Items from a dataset
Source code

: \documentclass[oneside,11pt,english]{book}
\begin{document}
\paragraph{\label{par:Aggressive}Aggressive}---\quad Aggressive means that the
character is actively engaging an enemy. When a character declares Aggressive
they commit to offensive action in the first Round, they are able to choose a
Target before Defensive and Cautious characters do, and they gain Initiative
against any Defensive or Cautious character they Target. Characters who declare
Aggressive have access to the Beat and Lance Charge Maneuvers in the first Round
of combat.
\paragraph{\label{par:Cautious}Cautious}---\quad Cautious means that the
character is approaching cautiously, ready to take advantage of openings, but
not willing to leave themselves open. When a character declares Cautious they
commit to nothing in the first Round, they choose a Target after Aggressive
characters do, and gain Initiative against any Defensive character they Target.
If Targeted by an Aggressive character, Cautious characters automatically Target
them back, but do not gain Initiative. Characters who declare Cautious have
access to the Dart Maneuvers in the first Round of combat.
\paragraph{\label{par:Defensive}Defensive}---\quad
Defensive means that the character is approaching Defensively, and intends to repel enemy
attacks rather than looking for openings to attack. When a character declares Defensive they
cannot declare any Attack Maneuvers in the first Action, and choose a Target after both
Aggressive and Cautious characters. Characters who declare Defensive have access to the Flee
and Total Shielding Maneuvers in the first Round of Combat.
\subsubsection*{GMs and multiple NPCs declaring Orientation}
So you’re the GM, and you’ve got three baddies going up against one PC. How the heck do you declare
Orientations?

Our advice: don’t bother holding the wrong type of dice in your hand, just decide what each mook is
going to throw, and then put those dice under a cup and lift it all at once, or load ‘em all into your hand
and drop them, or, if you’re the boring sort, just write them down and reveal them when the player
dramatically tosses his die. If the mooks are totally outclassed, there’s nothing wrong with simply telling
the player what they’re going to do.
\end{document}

* * *

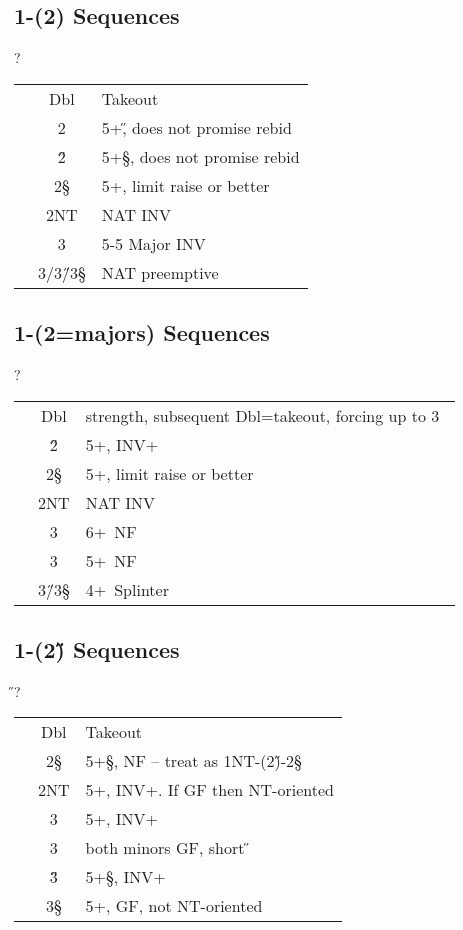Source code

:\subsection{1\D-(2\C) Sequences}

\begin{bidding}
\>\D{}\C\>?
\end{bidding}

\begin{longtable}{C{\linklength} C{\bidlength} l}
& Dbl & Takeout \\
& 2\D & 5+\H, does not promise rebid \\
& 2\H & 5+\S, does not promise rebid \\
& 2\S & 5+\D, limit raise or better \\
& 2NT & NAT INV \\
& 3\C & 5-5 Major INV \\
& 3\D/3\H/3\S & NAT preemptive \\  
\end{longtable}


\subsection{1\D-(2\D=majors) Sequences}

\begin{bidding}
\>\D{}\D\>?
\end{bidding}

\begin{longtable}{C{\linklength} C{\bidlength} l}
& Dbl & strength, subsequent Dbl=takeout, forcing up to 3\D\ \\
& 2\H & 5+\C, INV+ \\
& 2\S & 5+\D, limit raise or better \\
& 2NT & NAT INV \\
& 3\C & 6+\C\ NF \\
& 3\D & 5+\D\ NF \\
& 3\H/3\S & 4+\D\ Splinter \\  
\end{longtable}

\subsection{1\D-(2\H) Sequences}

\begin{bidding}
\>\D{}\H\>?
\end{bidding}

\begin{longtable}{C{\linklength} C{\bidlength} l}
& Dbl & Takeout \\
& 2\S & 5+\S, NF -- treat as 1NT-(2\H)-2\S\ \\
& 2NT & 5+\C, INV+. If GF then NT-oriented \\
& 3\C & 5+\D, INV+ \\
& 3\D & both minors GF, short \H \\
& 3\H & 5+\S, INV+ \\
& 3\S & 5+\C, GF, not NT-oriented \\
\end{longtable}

To do | Would you count the lines in the data that contain the word "commit" and state only the number?

Exercise solution | 2